- [Records supplied]
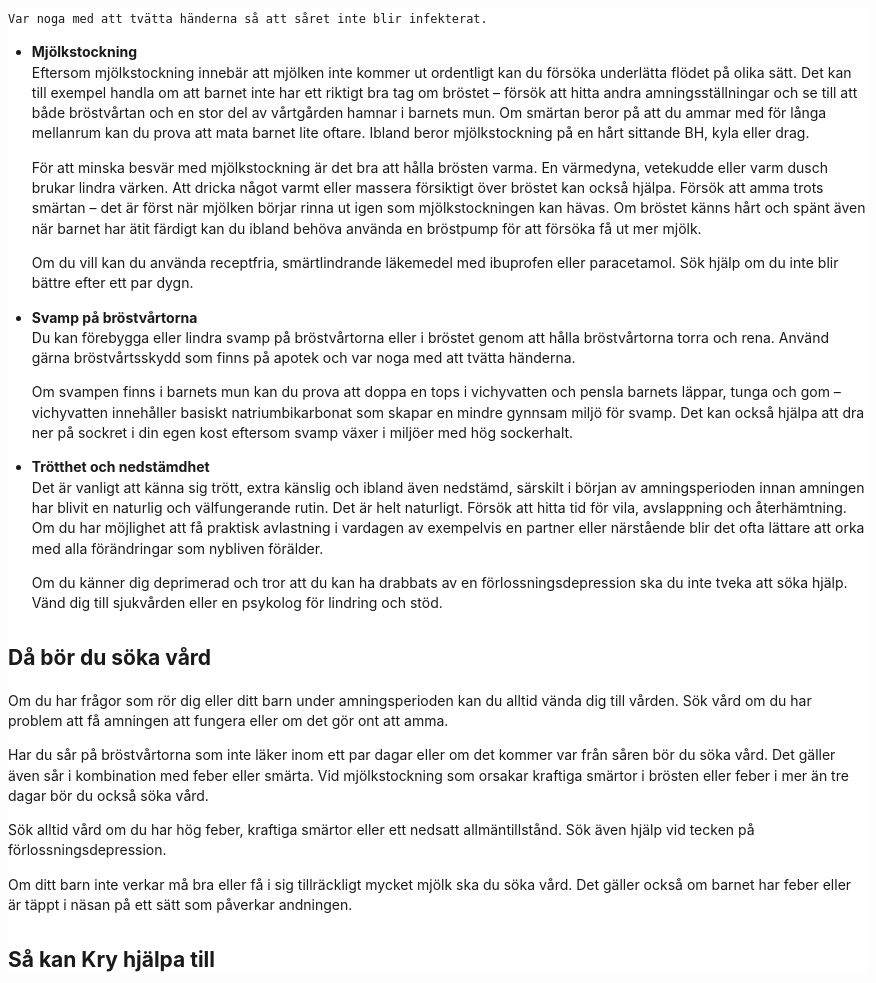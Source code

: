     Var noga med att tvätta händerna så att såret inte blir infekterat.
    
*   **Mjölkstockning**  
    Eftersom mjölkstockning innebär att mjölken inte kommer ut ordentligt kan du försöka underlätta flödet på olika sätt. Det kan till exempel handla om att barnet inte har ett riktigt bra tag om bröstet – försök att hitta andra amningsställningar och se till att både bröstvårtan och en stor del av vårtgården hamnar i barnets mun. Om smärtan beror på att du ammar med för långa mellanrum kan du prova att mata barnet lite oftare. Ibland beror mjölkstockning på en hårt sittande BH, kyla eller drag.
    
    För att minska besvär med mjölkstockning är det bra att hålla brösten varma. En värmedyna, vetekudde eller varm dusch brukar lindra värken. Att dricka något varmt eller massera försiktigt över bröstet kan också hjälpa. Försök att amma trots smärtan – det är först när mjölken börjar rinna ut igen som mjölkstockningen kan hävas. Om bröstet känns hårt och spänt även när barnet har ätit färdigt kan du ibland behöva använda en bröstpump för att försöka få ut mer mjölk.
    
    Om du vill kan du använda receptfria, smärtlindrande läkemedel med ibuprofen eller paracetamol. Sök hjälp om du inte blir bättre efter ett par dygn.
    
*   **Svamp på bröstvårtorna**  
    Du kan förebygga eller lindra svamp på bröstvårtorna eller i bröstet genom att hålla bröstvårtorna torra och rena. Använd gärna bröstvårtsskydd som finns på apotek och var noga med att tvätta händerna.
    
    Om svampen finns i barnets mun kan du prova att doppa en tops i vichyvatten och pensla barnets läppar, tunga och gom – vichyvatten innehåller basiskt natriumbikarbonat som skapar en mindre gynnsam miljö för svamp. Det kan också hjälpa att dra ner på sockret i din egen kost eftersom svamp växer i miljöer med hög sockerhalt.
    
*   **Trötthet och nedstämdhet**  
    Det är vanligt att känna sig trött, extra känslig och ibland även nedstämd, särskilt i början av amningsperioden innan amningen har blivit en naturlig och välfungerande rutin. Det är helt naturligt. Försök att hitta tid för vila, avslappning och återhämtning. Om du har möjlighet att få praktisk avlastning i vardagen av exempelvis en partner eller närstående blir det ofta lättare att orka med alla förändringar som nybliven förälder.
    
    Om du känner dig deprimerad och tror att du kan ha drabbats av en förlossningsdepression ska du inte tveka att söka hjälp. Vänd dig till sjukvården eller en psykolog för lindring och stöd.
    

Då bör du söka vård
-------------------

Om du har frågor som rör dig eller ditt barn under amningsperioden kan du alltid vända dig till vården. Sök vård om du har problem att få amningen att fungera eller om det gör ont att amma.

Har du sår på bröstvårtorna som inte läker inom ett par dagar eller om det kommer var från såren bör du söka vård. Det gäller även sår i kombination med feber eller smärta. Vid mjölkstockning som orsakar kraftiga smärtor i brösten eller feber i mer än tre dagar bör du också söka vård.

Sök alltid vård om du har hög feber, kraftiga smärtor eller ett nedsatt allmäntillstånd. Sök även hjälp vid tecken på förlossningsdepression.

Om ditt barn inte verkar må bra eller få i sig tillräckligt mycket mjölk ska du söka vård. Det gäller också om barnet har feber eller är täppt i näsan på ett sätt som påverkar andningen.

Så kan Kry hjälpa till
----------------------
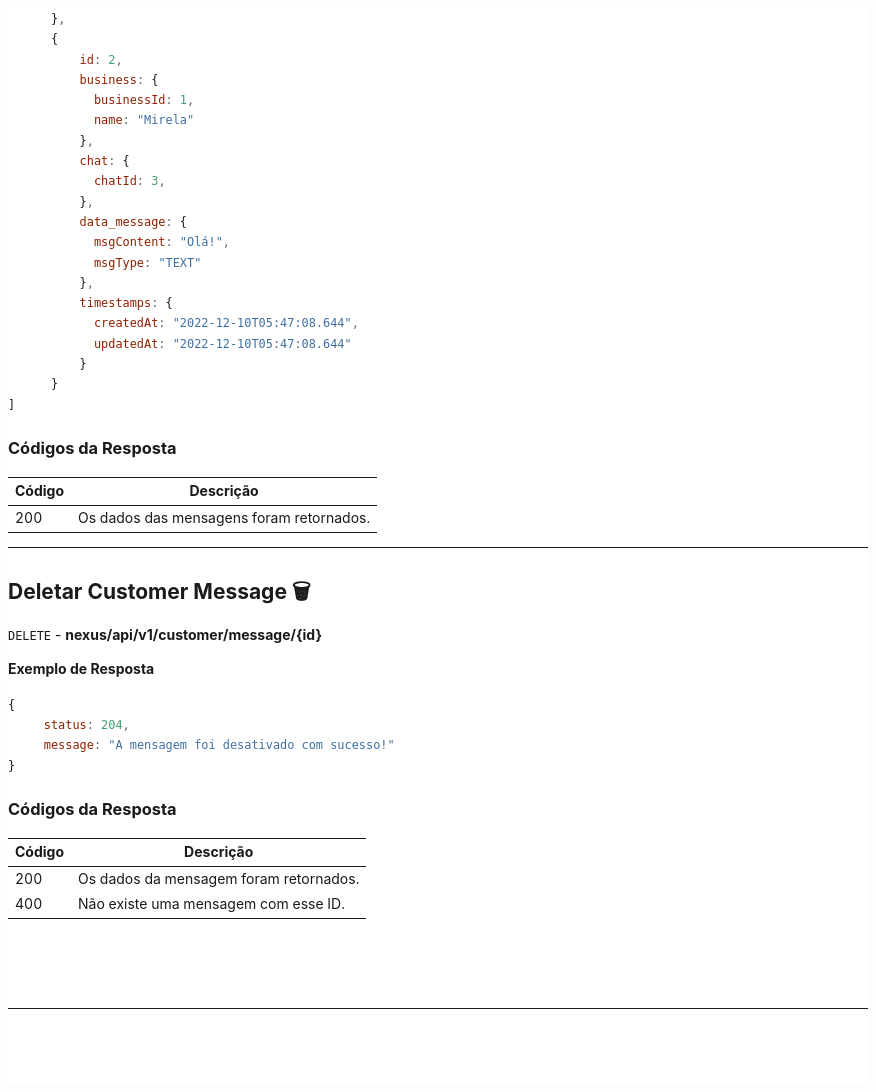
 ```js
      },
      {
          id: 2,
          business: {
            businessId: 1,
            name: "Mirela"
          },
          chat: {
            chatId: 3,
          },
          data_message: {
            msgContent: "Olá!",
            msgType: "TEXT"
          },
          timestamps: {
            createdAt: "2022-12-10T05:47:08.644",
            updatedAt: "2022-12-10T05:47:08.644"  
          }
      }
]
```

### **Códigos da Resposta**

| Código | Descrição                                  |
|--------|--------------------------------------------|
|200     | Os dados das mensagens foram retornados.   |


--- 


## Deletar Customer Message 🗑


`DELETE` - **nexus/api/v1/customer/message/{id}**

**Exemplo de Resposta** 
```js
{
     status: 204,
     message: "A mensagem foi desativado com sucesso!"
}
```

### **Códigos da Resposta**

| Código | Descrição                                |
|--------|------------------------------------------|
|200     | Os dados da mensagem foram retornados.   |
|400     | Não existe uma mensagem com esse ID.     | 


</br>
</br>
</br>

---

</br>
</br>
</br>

- [Exercise brief] In the entries above, identify every line with the word "smärtor". Copy those lines.

- [Worked solution]
Har du sår på bröstvårtorna som inte läker inom ett par dagar eller om det kommer var från såren bör du söka vård. Det gäller även sår i kombination med feber eller smärta. Vid mjölkstockning som orsakar kraftiga smärtor i brösten eller feber i mer än tre dagar bör du också söka vård.
Sök alltid vård om du har hög feber, kraftiga smärtor eller ett nedsatt allmäntillstånd. Sök även hjälp vid tecken på förlossningsdepression.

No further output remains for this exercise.